David Coombs Responds

I have to admit I’m not sure what Darwin would have thought of exoplanets (although when in doubt about how Darwin felt about something, nauseated is always a reliable bet), but Devin M. Garofalo’s review suggests to me that The Age of Analogy is drifting into the orbit of imperialism and postcolonial studies in an interesting way. Motored by its own formal analogy with the earth, the search for exoplanets Garofalo describes in her lovely piece seem strikingly like an interplanetary colonization scheme—an In Darkest England and the Way Out with rockets.

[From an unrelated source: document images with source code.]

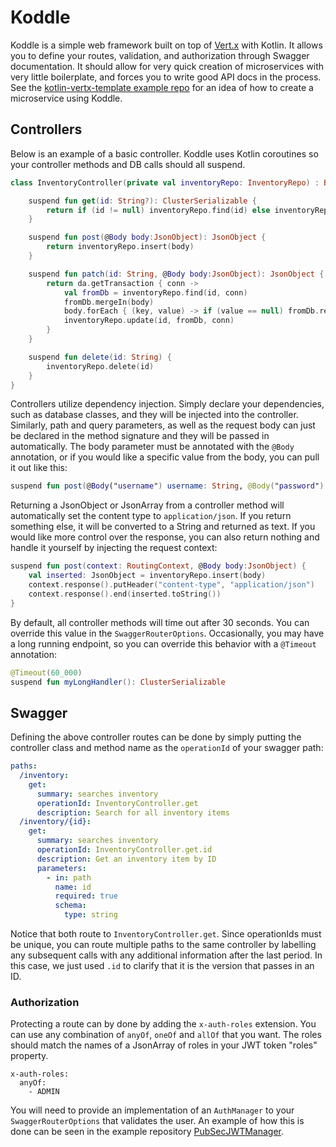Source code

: # Koddle
Koddle is a simple web framework built on top of [Vert.x](https://vertx.io/) with Kotlin. It allows you to define your routes, validation,
and authorization through Swagger documentation. It should allow for very quick creation of microservices with very little boilerplate,
and forces you to write good API docs in the process.
See the [kotlin-vertx-template example repo](https://github.com/colinchilds/kotlin-vertx-template) for an idea of how to create a microservice using Koddle.

## Controllers
Below is an example of a basic controller. Koddle uses Kotlin coroutines so your controller methods and DB calls should all suspend.

```kotlin
class InventoryController(private val inventoryRepo: InventoryRepo) : BaseController() {

    suspend fun get(id: String?): ClusterSerializable {
        return if (id != null) inventoryRepo.find(id) else inventoryRepo.all()
    }

    suspend fun post(@Body body:JsonObject): JsonObject {
        return inventoryRepo.insert(body)
    }

    suspend fun patch(id: String, @Body body:JsonObject): JsonObject {
        return da.getTransaction { conn ->
            val fromDb = inventoryRepo.find(id, conn)
            fromDb.mergeIn(body)
            body.forEach { (key, value) -> if (value == null) fromDb.remove(key) }
            inventoryRepo.update(id, fromDb, conn)
        }
    }

    suspend fun delete(id: String) {
        inventoryRepo.delete(id)
    }
}
```

Controllers utilize dependency injection. Simply declare your dependencies, such as database classes, and they will be injected into the controller.
Similarly, path and query parameters, as well as the request body can just be declared in the method signature and they
will be passed in automatically. The body parameter must be annotated with the `@Body` annotation, or if you would like
a specific value from the body, you can pull it out like this:

```kotlin
suspend fun post(@Body("username") username: String, @Body("password") password: String)
```

Returning a JsonObject or JsonArray from a controller method will automatically set the content type to `application/json`.
If you return something else, it will be converted to a String and returned as text. If you would like more control over the
response, you can also return nothing and handle it yourself by injecting the request context:

```kotlin
suspend fun post(context: RoutingContext, @Body body:JsonObject) {
    val inserted: JsonObject = inventoryRepo.insert(body)
    context.response().putHeader("content-type", "application/json")
    context.response().end(inserted.toString())
}
```

By default, all controller methods will time out after 30 seconds. You can override this value in the `SwaggerRouterOptions`. Occasionally, you may have a long running endpoint,
so you can override this behavior with a `@Timeout` annotation:
```kotlin
@Timeout(60_000)
suspend fun myLongHandler(): ClusterSerializable
```

## Swagger
Defining the above controller routes can be done by simply putting the controller class and method name as the `operationId` of your swagger path:

```yaml
paths:
  /inventory:
    get:
      summary: searches inventory
      operationId: InventoryController.get
      description: Search for all inventory items
  /inventory/{id}:
    get:
      summary: searches inventory
      operationId: InventoryController.get.id
      description: Get an inventory item by ID
      parameters:
        - in: path
          name: id
          required: true
          schema:
            type: string
```

Notice that both route to `InventoryController.get`. Since operationIds must be unique, you can route multiple paths to the same controller by labelling any subsequent calls with any additional information after the last period. In this case, we just used `.id` to clarify that it is the version that passes in an ID.

### Authorization
Protecting a route can by done by adding the `x-auth-roles` extension. You can use any combination of `anyOf`, `oneOf` and `allOf` that you want. The roles should match the names of a JsonArray of roles in your JWT token "roles" property.

```
x-auth-roles:
  anyOf:
    - ADMIN
```
You will need to provide an implementation of an `AuthManager` to your `SwaggerRouterOptions` that validates the user.
An example of how this is done can be seen in the example repository [PubSecJWTManager]((https://github.com/colinchilds/kotlin-vertx-template/blob/master/src/test/kotlin/dev/cchilds/security/PubSecJWTManager.kt)).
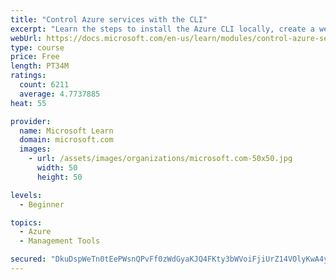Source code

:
 ```yaml
---
title: "Control Azure services with the CLI"
excerpt: "Learn the steps to install the Azure CLI locally, create a website, and manage Azure resources using the CLI."
webUrl: https://docs.microsoft.com/en-us/learn/modules/control-azure-services-with-cli/
type: course
price: Free
length: PT34M
ratings:
  count: 6211
  average: 4.7737885
heat: 55

provider:
  name: Microsoft Learn
  domain: microsoft.com
  images:
    - url: /assets/images/organizations/microsoft.com-50x50.jpg
      width: 50
      height: 50

levels:
  - Beginner

topics:
  - Azure
  - Management Tools

secured: "DkuDspWeTn0tEePWsnQPvFf0zWdGyaKJQ4FKty3bWVoiFjiUrZ14VOlyKwA4yqZNnDEver92w67+Ub3ZP6hWHDOEhiJCuT9hSfRWOjGmF+zRcS6aaNgpZt2rvk05m1Rte3RqicxjfqkC2CZGTN4y0FMCGAH0cDY9km1fDr95HbefOw5iVPZjhxJ5d+yoDyVbCRlNqXvq+D0DP510xXy3WJDL9wszVJXP+iTLFDGDe1SE/v+kZoC2V6oIZCqeh7ZM/UbTUqPIrlF97ux5435WRh/16VEHaqfDrgPp8GK8WY50TCIisVz/DKHTlndw1+gDFJbl6+NLUzQc8A0QGvnOGF2dc9baz5kKQLQwWhChC6pi6YhnOS4cXQ0VmmowOy127GZR0NmOYtzfmVGRNpXKM0t/JGrqxkgXse9R1xJxbh8=;N5PxqTVbk5O7dlXNtrM23Q=="
---
```


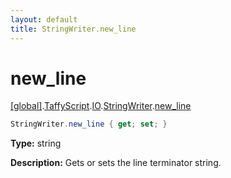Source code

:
 ```yaml
---
layout: default
title: StringWriter.new_line
---
```


# new_line

[\[global\]]({{site.baseurl}}/docs/).[TaffyScript]({{site.baseurl}}/docs/TaffyScript/).[IO]({{site.baseurl}}/docs/TaffyScript/IO/).[StringWriter]({{site.baseurl}}/docs/TaffyScript/IO/StringWriter/).[new_line]({{site.baseurl}}/docs/TaffyScript/IO/StringWriter/new_line/)

```cs
StringWriter.new_line { get; set; }
```

**Type:** string

**Description:** Gets or sets the line terminator string.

The relationship between imperialism in its recent European or North American forms and the looming possibility of humans colonizing other planets practically begs to be examined through the kind of harmonic comparativism that The Age of Analogy sets forth for us. As in Mary Mullen’s piece, Garofalo is in some ways thinking about the unfinished history of imperialism by using concepts from The Age of Analogy, and this made me wonder what conclusions the book might have arrived at had it taken up this problem more explicitly. I can see why Devin Griffiths might not have wanted to retread some of the powerful recent accounts of Darwin’s relationship to the empire (Cannon Schmitt’s Darwin and the Memory of the Human, for example), particularly if they don’t fit squarely within his main area of concern here. Still, the fact that Garofalo could use Griffiths’ book to scale up questions about imperialism to the galaxy suggests that The Age of Analogy could suggestively point towards some new ways of conceptualizing the history of the empire and its disconcertingly possible futures.